A big reason the 52-year-old actor can call on help from his famous friends each year is because of the close-knit ties in Nashville. After years spent in Los Angeles chasing his acting dreams and working on shows like Whose Line, moving to the Tennessee city was kismet.
“This place, Nashville, it feels like a home we had never been to before but, ultimately, it became our home,” he said. “I’m very fortunate, because these characters on our show, we’re going through tough times, the hardest of times, including the cancer storyline that [my character Deacon] has been through. But the thing that happens again and again on our show is we find that when you go through these times, people come alongside you.”
Much like he calls on his friends for help, Esten has also been asked to join in on other musician’s charitable efforts, which he says he is “blessed” to get to do. Just last month, he participated in the nationwide Hand-to-Hand hurricane relief telethon; the Grand Ole Opry’s Country Cares For St. Jude Kids with Luke Bryan, Alabama’s Randy Owen and his co-star, Bowen; and Lee Brice’s Folds of Honor Guitar Pull, which raised money for educational scholarships for families of fallen or injured military men and women.
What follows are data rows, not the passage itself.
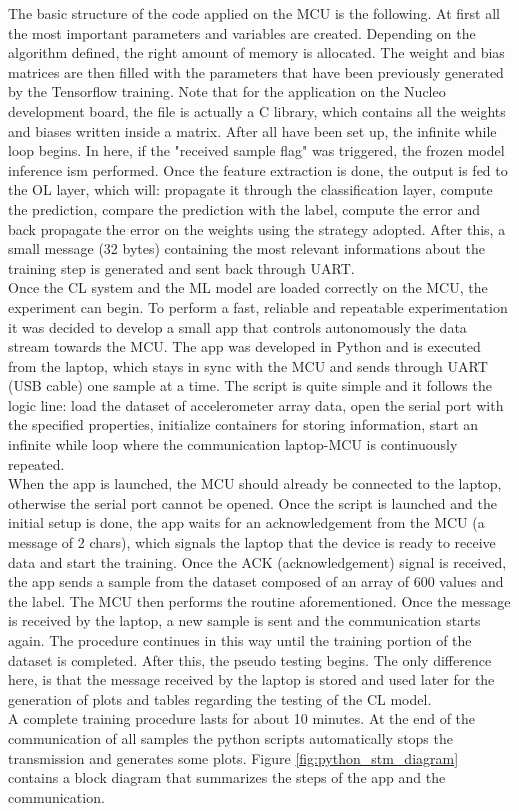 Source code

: \documentclass[12pt]{report}
\begin{document}
The basic structure of the code applied on the MCU is the following. At first all the most important parameters and variables are created. Depending on the algorithm defined, the right amount of memory is allocated. The weight and bias matrices are then filled with the parameters that have been previously generated by the Tensorflow training. Note that for the application on the Nucleo development board, the file is actually a C library, which contains all the weights and biases written inside a matrix. After all have been set up, the infinite while loop begins. In here, if the "received sample flag" was triggered, the frozen model inference ism performed. Once the feature extraction is done, the output is fed to the OL layer, which will: propagate it through the classification layer, compute the prediction, compare the prediction with the label, compute the error and back propagate the error on the weights using the strategy adopted. After this, a small message (32 bytes) containing the most relevant informations about the training step is generated and sent back through UART.\\
Once the CL system and the ML model are loaded correctly on the MCU, the experiment can begin. To perform a fast, reliable and repeatable experimentation it was decided to develop a small app that controls autonomously the data stream towards the MCU. The app was developed in Python and is executed from the laptop, which stays in sync with the MCU and sends through UART (USB cable) one sample at a time. The script is quite simple and it follows the logic line: load the dataset of accelerometer array data, open the serial port with the specified properties, initialize containers for storing information, start an infinite while loop where the communication laptop-MCU is continuously repeated. \\
When the app is launched, the MCU should already be connected to the laptop, otherwise the serial port cannot be opened. Once the script is launched and the initial setup is done, the app waits for an acknowledgement from the MCU (a message of 2 chars), which signals the laptop that the device is ready to receive data and start the training. Once the ACK (acknowledgement) signal is received, the app sends a sample from the dataset composed of an array of 600 values and the label. The MCU then performs the routine aforementioned. Once the message is received by the laptop, a new sample is sent and the communication starts again. The procedure continues in this way until the training portion of the dataset is completed. After this, the pseudo testing begins. The only difference here, is that the message received by the laptop is stored and used later for the generation of plots and tables regarding the testing of the CL model.\\
A complete training procedure lasts for about 10 minutes. At the end of the communication of all samples the python scripts automatically stops the transmission and generates some plots. Figure \ref{fig:python_stm_diagram} contains a block diagram that summarizes the steps of the app and the communication.
\end{document}
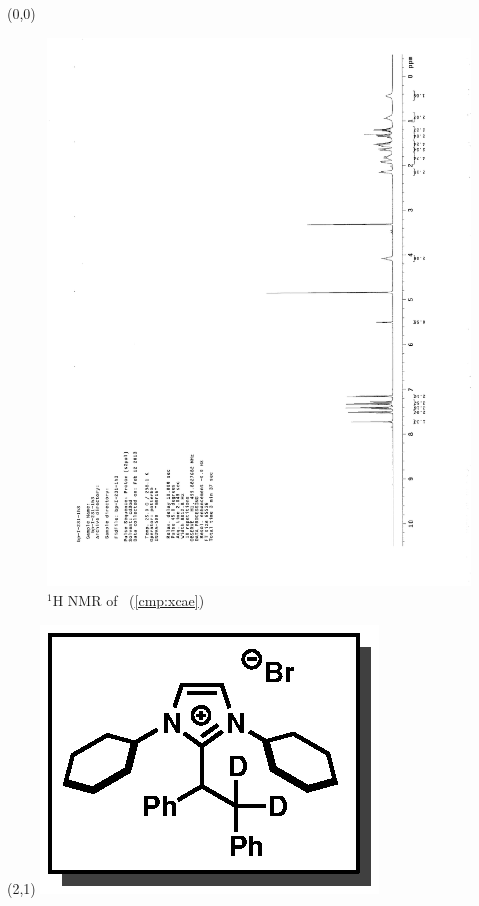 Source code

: \begin{textblock}{20}(0,0)
\begin{figure}[htb]
\caption{$^1$H NMR of \CMPxcae\ (\ref{cmp:xcae})}
\includegraphics[scale=0.75, trim = 0mm 0mm 0mm 5mm,
clip]{chp_alkylation/images/nmr/xcaeH}
\vspace{-100pt}
\end{figure}
\end{textblock}
\begin{textblock}{1}(2,1)
\includegraphics[scale=0.8, angle=90]{chp_alkylation/images/xcae}
\end{textblock}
“I probably get more from each of those events than I bring to them. I got to sit on stage with these friends and guys who I love — Lee Brice, Tyler Farr and Jerrod Neimann — and make music with them, which is something I would do for free if there was no audience,” he admitted. “You now change that to, not only is there an audience, there’s an audience of some of the finest people you will ever meet in your life, in terms of what they do and give to this country and what they’ve sacrificed, and you are helping in some small way to make lives better for not just them but for the people that they are reaching out and taking care of? C’mon now, that’s unbelievable.”